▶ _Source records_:
- - - -
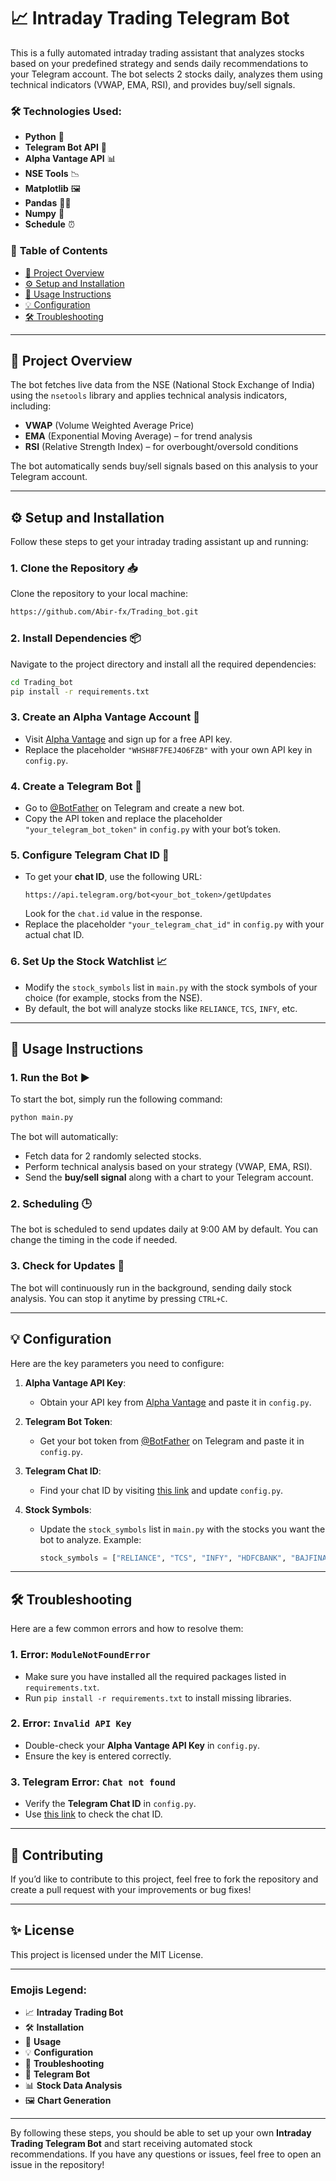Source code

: # 📈 **Intraday Trading Telegram Bot**

This is a fully automated intraday trading assistant that analyzes stocks based on your predefined strategy and sends daily recommendations to your Telegram account. The bot selects 2 stocks daily, analyzes them using technical indicators (VWAP, EMA, RSI), and provides buy/sell signals. 

### 🛠️ **Technologies Used:**
- **Python** 🐍
- **Telegram Bot API** 🤖
- **Alpha Vantage API** 📊
- **NSE Tools** 📉
- **Matplotlib** 🖼️
- **Pandas** 🧑‍💻
- **Numpy** 🔢
- **Schedule** ⏰

### 📜 **Table of Contents**
- [📝 Project Overview](#project-overview)
- [⚙️ Setup and Installation](#setup-and-installation)
- [🚀 Usage Instructions](#usage-instructions)
- [💡 Configuration](#configuration)
- [🛠️ Troubleshooting](#troubleshooting)

---

## 📝 **Project Overview**

The bot fetches live data from the NSE (National Stock Exchange of India) using the `nsetools` library and applies technical analysis indicators, including:

- **VWAP** (Volume Weighted Average Price)
- **EMA** (Exponential Moving Average) – for trend analysis
- **RSI** (Relative Strength Index) – for overbought/oversold conditions

The bot automatically sends buy/sell signals based on this analysis to your Telegram account. 

---

## ⚙️ **Setup and Installation**

Follow these steps to get your intraday trading assistant up and running:

### 1. **Clone the Repository** 📥
Clone the repository to your local machine:

```bash
https://github.com/Abir-fx/Trading_bot.git
```

### 2. **Install Dependencies** 📦
Navigate to the project directory and install all the required dependencies:

```bash
cd Trading_bot
pip install -r requirements.txt
```

### 3. **Create an Alpha Vantage Account** 🔑
- Visit [Alpha Vantage](https://www.alphavantage.co/support/#api-key) and sign up for a free API key.
- Replace the placeholder `"WHSH8F7FEJ4O6FZB"` with your own API key in `config.py`.

### 4. **Create a Telegram Bot** 🤖
- Go to [@BotFather](https://core.telegram.org/bots#botfather) on Telegram and create a new bot.
- Copy the API token and replace the placeholder `"your_telegram_bot_token"` in `config.py` with your bot’s token.

### 5. **Configure Telegram Chat ID** 💬
- To get your **chat ID**, use the following URL:
  ```
  https://api.telegram.org/bot<your_bot_token>/getUpdates
  ```
  Look for the `chat.id` value in the response.
- Replace the placeholder `"your_telegram_chat_id"` in `config.py` with your actual chat ID.

### 6. **Set Up the Stock Watchlist** 📈
- Modify the `stock_symbols` list in `main.py` with the stock symbols of your choice (for example, stocks from the NSE).
- By default, the bot will analyze stocks like `RELIANCE`, `TCS`, `INFY`, etc.

---

## 🚀 **Usage Instructions**

### 1. **Run the Bot** ▶️
To start the bot, simply run the following command:

```bash
python main.py
```

The bot will automatically:
- Fetch data for 2 randomly selected stocks.
- Perform technical analysis based on your strategy (VWAP, EMA, RSI).
- Send the **buy/sell signal** along with a chart to your Telegram account.

### 2. **Scheduling** 🕒
The bot is scheduled to send updates daily at 9:00 AM by default. You can change the timing in the code if needed.

### 3. **Check for Updates** 🔄
The bot will continuously run in the background, sending daily stock analysis. You can stop it anytime by pressing `CTRL+C`.

---

## 💡 **Configuration**

Here are the key parameters you need to configure:

1. **Alpha Vantage API Key**:
   - Obtain your API key from [Alpha Vantage](https://www.alphavantage.co/support/#api-key) and paste it in `config.py`.

2. **Telegram Bot Token**:
   - Get your bot token from [@BotFather](https://core.telegram.org/bots#botfather) on Telegram and paste it in `config.py`.

3. **Telegram Chat ID**:
   - Find your chat ID by visiting [this link](https://api.telegram.org/bot<your_bot_token>/getUpdates) and update `config.py`.

4. **Stock Symbols**:
   - Update the `stock_symbols` list in `main.py` with the stocks you want the bot to analyze. Example:
     ```python
     stock_symbols = ["RELIANCE", "TCS", "INFY", "HDFCBANK", "BAJFINANCE"]
     ```

---

## 🛠️ **Troubleshooting**

Here are a few common errors and how to resolve them:

### 1. **Error: `ModuleNotFoundError`**
- Make sure you have installed all the required packages listed in `requirements.txt`.
- Run `pip install -r requirements.txt` to install missing libraries.

### 2. **Error: `Invalid API Key`**
- Double-check your **Alpha Vantage API Key** in `config.py`.
- Ensure the key is entered correctly.

### 3. **Telegram Error: `Chat not found`**
- Verify the **Telegram Chat ID** in `config.py`.
- Use [this link](https://api.telegram.org/bot<your_bot_token>/getUpdates) to check the chat ID.

---

## 🤝 **Contributing**

If you’d like to contribute to this project, feel free to fork the repository and create a pull request with your improvements or bug fixes!

---

## ✨ **License**

This project is licensed under the MIT License.

---

### Emojis Legend:

- 📈 **Intraday Trading Bot**
- 🛠️ **Installation**
- 🚀 **Usage**
- 💡 **Configuration**
- 🔧 **Troubleshooting**
- 🤖 **Telegram Bot**
- 📊 **Stock Data Analysis**
- 🖼️ **Chart Generation**

---

By following these steps, you should be able to set up your own **Intraday Trading Telegram Bot** and start receiving automated stock recommendations. If you have any questions or issues, feel free to open an issue in the repository!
- - - -
▶ _Work instruction_: A single figure is required: the number of lines in the entries that hold the string "recommendations".

▶ _Answer to this task_: 2